BEGIN SOURCE MATERIAL

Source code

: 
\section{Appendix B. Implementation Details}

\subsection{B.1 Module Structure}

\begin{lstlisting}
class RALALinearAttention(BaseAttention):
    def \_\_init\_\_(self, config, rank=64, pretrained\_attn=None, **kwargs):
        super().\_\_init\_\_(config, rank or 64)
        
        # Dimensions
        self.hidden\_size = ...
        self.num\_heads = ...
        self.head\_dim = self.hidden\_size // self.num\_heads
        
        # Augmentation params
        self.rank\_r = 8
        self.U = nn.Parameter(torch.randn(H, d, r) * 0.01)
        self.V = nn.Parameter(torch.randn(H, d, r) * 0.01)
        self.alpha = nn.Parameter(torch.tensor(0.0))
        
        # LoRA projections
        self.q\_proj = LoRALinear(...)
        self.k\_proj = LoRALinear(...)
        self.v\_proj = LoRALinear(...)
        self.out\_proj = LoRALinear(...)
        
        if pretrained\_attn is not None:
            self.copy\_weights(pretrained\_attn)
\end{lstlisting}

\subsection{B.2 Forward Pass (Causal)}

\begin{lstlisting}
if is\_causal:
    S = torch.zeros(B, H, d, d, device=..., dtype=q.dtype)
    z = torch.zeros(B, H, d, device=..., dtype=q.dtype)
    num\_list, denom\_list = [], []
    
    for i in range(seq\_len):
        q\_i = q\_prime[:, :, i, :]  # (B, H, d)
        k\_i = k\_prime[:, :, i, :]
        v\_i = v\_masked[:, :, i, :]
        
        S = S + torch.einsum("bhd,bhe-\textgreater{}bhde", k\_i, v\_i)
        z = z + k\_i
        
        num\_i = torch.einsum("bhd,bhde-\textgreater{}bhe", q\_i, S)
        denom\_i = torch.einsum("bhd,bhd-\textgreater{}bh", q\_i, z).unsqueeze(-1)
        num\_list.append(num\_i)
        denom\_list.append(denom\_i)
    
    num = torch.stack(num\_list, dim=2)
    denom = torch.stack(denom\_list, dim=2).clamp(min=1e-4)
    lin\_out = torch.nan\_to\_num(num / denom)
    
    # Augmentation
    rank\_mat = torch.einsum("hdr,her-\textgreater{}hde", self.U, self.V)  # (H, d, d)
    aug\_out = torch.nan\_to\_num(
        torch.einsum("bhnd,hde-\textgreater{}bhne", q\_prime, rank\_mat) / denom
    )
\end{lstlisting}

END SOURCE MATERIAL

WHAT THE EXERCISE ASKS:
When a line above contains the string "rank", copy that line.

RESPONSE AREA:
    def \_\_init\_\_(self, config, rank=64, pretrained\_attn=None, **kwargs):
        super().\_\_init\_\_(config, rank or 64)
        self.rank\_r = 8
    rank\_mat = torch.einsum("hdr,her-\textgreater{}hde", self.U, self.V)  # (H, d, d)
        torch.einsum("bhnd,hde-\textgreater{}bhne", q\_prime, rank\_mat) / denom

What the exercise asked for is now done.